04 de setembro de 2012 |
N° 17182
FABRÍCIO CARPINEJAR
Quando a esposa vai embora
Maurício estava separado.
Sua esposa recém abandonou a
casa. Levou as roupas e os pertences sem motivo. Um suicida seria mais educado:
pelo menos, deixaria um bilhete e uma explicação. Não foi o que ocorreu.
Para complicar, Maurício e Karen
irradiavam felicidade nas últimas semanas, o que ferrou com a cabeça do
sujeito. Não houve nenhuma discussão, nenhuma cobrança, nenhum problema
pontual.
Não entendia até aquele momento
uma verdade dura dos relacionamentos: a felicidade separa mais do que a
infelicidade. Poucos suportam depender de outro. Não há maior humildade do que
precisar de alguém.
A empregada Leonice vinha sempre
às 8h, e encontrava o bancário arrumado e com a mão na maçaneta.

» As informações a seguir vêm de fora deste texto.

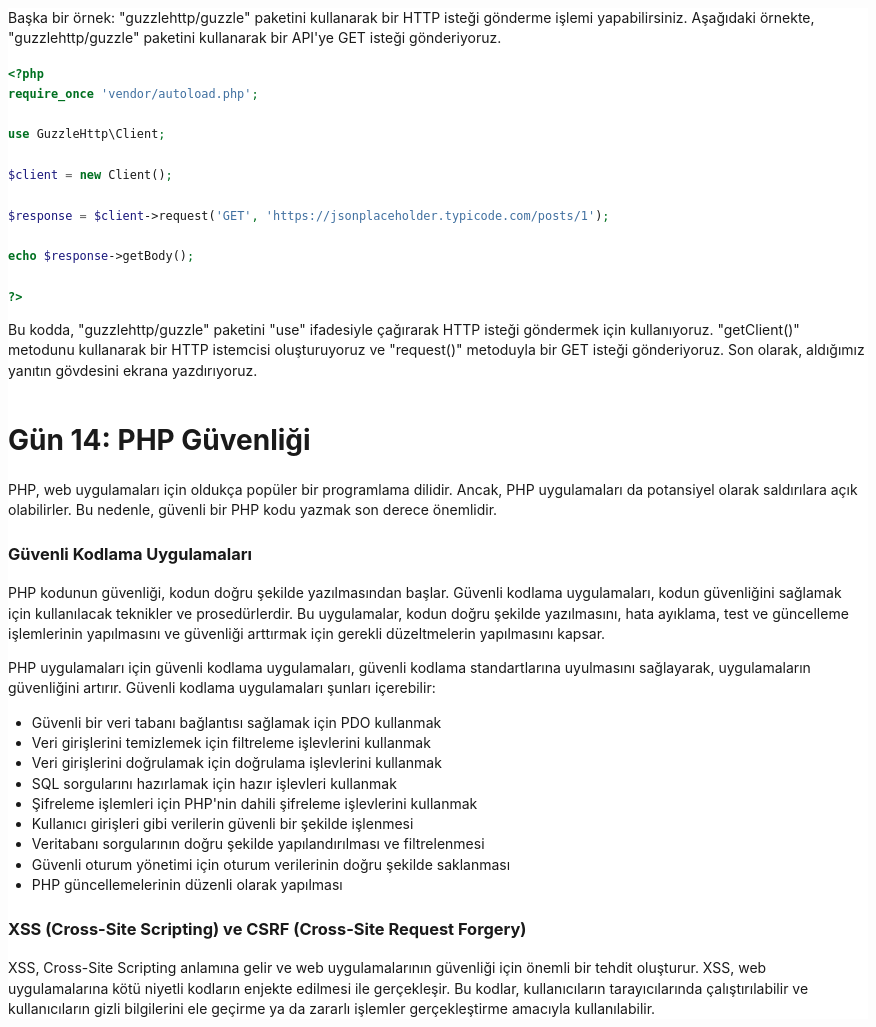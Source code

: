 Başka bir örnek: "guzzlehttp/guzzle" paketini kullanarak bir HTTP isteği gönderme işlemi yapabilirsiniz. Aşağıdaki örnekte, "guzzlehttp/guzzle" paketini kullanarak bir API'ye GET isteği gönderiyoruz.

```php
<?php 
require_once 'vendor/autoload.php';

use GuzzleHttp\Client;

$client = new Client();

$response = $client->request('GET', 'https://jsonplaceholder.typicode.com/posts/1');

echo $response->getBody();

?>
```

Bu kodda, "guzzlehttp/guzzle" paketini "use" ifadesiyle çağırarak HTTP isteği göndermek için kullanıyoruz. "getClient()" metodunu kullanarak bir HTTP istemcisi oluşturuyoruz ve "request()" metoduyla bir GET isteği gönderiyoruz. Son olarak, aldığımız yanıtın gövdesini ekrana yazdırıyoruz.

# Gün 14: PHP Güvenliği
PHP, web uygulamaları için oldukça popüler bir programlama dilidir. Ancak, PHP uygulamaları da potansiyel olarak saldırılara açık olabilirler. Bu nedenle, güvenli bir PHP kodu yazmak son derece önemlidir.

### Güvenli Kodlama Uygulamaları

PHP kodunun güvenliği, kodun doğru şekilde yazılmasından başlar. Güvenli kodlama uygulamaları, kodun güvenliğini sağlamak için kullanılacak teknikler ve prosedürlerdir. Bu uygulamalar, kodun doğru şekilde yazılmasını, hata ayıklama, test ve güncelleme işlemlerinin yapılmasını ve güvenliği arttırmak için gerekli düzeltmelerin yapılmasını kapsar.

PHP uygulamaları için güvenli kodlama uygulamaları, güvenli kodlama standartlarına uyulmasını sağlayarak, uygulamaların güvenliğini artırır. Güvenli kodlama uygulamaları şunları içerebilir:

-   Güvenli bir veri tabanı bağlantısı sağlamak için PDO kullanmak
-   Veri girişlerini temizlemek için filtreleme işlevlerini kullanmak
-   Veri girişlerini doğrulamak için doğrulama işlevlerini kullanmak
-   SQL sorgularını hazırlamak için hazır işlevleri kullanmak
-   Şifreleme işlemleri için PHP'nin dahili şifreleme işlevlerini kullanmak
-   Kullanıcı girişleri gibi verilerin güvenli bir şekilde işlenmesi
-   Veritabanı sorgularının doğru şekilde yapılandırılması ve filtrelenmesi
-   Güvenli oturum yönetimi için oturum verilerinin doğru şekilde saklanması
-   PHP güncellemelerinin düzenli olarak yapılması

### XSS (Cross-Site Scripting) ve CSRF (Cross-Site Request Forgery)

XSS, Cross-Site Scripting anlamına gelir ve web uygulamalarının güvenliği için önemli bir tehdit oluşturur. XSS, web uygulamalarına kötü niyetli kodların enjekte edilmesi ile gerçekleşir. Bu kodlar, kullanıcıların tarayıcılarında çalıştırılabilir ve kullanıcıların gizli bilgilerini ele geçirme ya da zararlı işlemler gerçekleştirme amacıyla kullanılabilir.
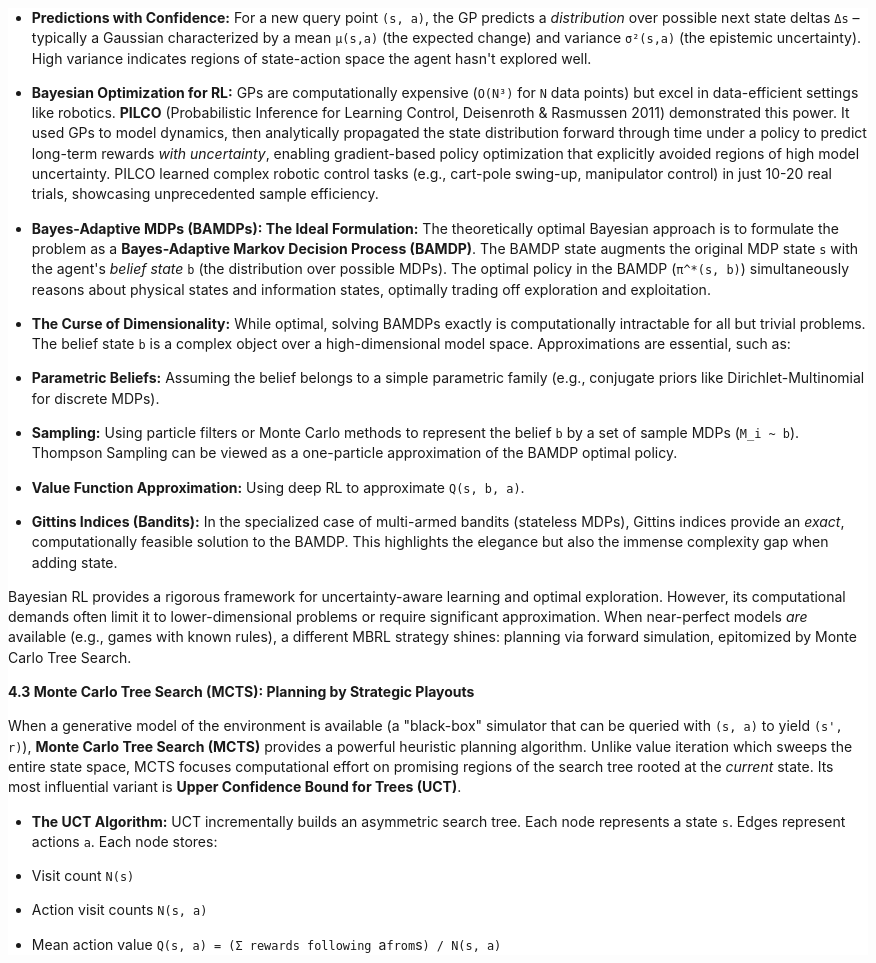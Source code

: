 *   **Predictions with Confidence:** For a new query point `(s, a)`, the GP predicts a *distribution* over possible next state deltas `Δs` – typically a Gaussian characterized by a mean `μ(s,a)` (the expected change) and variance `σ²(s,a)` (the epistemic uncertainty). High variance indicates regions of state-action space the agent hasn't explored well.

*   **Bayesian Optimization for RL:** GPs are computationally expensive (`O(N³)` for `N` data points) but excel in data-efficient settings like robotics. **PILCO** (Probabilistic Inference for Learning Control, Deisenroth & Rasmussen 2011) demonstrated this power. It used GPs to model dynamics, then analytically propagated the state distribution forward through time under a policy to predict long-term rewards *with uncertainty*, enabling gradient-based policy optimization that explicitly avoided regions of high model uncertainty. PILCO learned complex robotic control tasks (e.g., cart-pole swing-up, manipulator control) in just 10-20 real trials, showcasing unprecedented sample efficiency.

*   **Bayes-Adaptive MDPs (BAMDPs): The Ideal Formulation:** The theoretically optimal Bayesian approach is to formulate the problem as a **Bayes-Adaptive Markov Decision Process (BAMDP)**. The BAMDP state augments the original MDP state `s` with the agent's *belief state* `b` (the distribution over possible MDPs). The optimal policy in the BAMDP (`π^*(s, b)`) simultaneously reasons about physical states and information states, optimally trading off exploration and exploitation.

*   **The Curse of Dimensionality:** While optimal, solving BAMDPs exactly is computationally intractable for all but trivial problems. The belief state `b` is a complex object over a high-dimensional model space. Approximations are essential, such as:

*   **Parametric Beliefs:** Assuming the belief belongs to a simple parametric family (e.g., conjugate priors like Dirichlet-Multinomial for discrete MDPs).

*   **Sampling:** Using particle filters or Monte Carlo methods to represent the belief `b` by a set of sample MDPs (`M_i ~ b`). Thompson Sampling can be viewed as a one-particle approximation of the BAMDP optimal policy.

*   **Value Function Approximation:** Using deep RL to approximate `Q(s, b, a)`.

*   **Gittins Indices (Bandits):** In the specialized case of multi-armed bandits (stateless MDPs), Gittins indices provide an *exact*, computationally feasible solution to the BAMDP. This highlights the elegance but also the immense complexity gap when adding state.

Bayesian RL provides a rigorous framework for uncertainty-aware learning and optimal exploration. However, its computational demands often limit it to lower-dimensional problems or require significant approximation. When near-perfect models *are* available (e.g., games with known rules), a different MBRL strategy shines: planning via forward simulation, epitomized by Monte Carlo Tree Search.

**4.3 Monte Carlo Tree Search (MCTS): Planning by Strategic Playouts**

When a generative model of the environment is available (a "black-box" simulator that can be queried with `(s, a)` to yield `(s', r)`), **Monte Carlo Tree Search (MCTS)** provides a powerful heuristic planning algorithm. Unlike value iteration which sweeps the entire state space, MCTS focuses computational effort on promising regions of the search tree rooted at the *current* state. Its most influential variant is **Upper Confidence Bound for Trees (UCT)**.

*   **The UCT Algorithm:** UCT incrementally builds an asymmetric search tree. Each node represents a state `s`. Edges represent actions `a`. Each node stores:

*   Visit count `N(s)`

*   Action visit counts `N(s, a)`

*   Mean action value `Q(s, a) = (Σ rewards following `a` from `s`) / N(s, a)`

Naquela sexta, não foi diferente,
a não ser a esperança da reconciliação.
– Karen ficou dormindo, somente
acordará ao meio-dia. Parecia muito cansada. Assistimos a um filme e deitamos
tarde.
A empregada suspirou feliz com a
reaproximação do casal. Só faltou benzer a porta fechada do quarto.
– Volto para o almoço às 14h –
completou.
A empregada foi ao mercado
comprar ingredientes e preparar um empadão de palmito, prato predileto de sua
patroa.
No decorrer do caminho, recebeu
ligação de Maurício.
– Não esquece a rúcula e o
iogurte natural que acabaram. Karen não abre mão.
Ao meio-dia, Maurício telefonou
de novo:
– Ela levantou?
– Não, permanece quietinha lá,
sonhando com os anjos – respondeu Leonice.
– Então, deixa dormindo.
Quando Maurício regressou para o
almoço, no meio da tarde. Karen não tinha dado sinal.
Ponderou, ponderou e decidiu não
despertá-la.
– Ela nunca pode dormir. Não deve
ter trabalho hoje. Não é o caso de incomodá-la. Acordará sozinha.
O tempo rodou 15h, 15h30min, 16h,
16h30min.
Maurício ligou mais uma vez:
– E Karen?
– Nada ainda.
– Compra flores na esquina e
decora a sala. Gerânios, ela adora essa palavra: gerânio. Ela costuma falar que
a palavra já tem cheiro.
Satisfeita por dentro, Leonice
riu com suas covinhas, concluiu que os dois continuavam apaixonados um pelo
outro.
Quando Maurício regressou às 18h,
Karen resistia dormindo.
Ele teve que pedir:
– Vai acordá-la, passou do
limite, o almoço já é janta.
Leonice ressurgiu na sala branca,
esverdeada, rosa, azul, amarelo, lilás, alternando as cores do medo.
– Não tem ninguém no quarto.
Maurício respirou fundo e somente
disse:
– Não estou pronto para saber
disso. Vamos continuar fingindo que ela ainda mora conosco, tá bom, Leonice?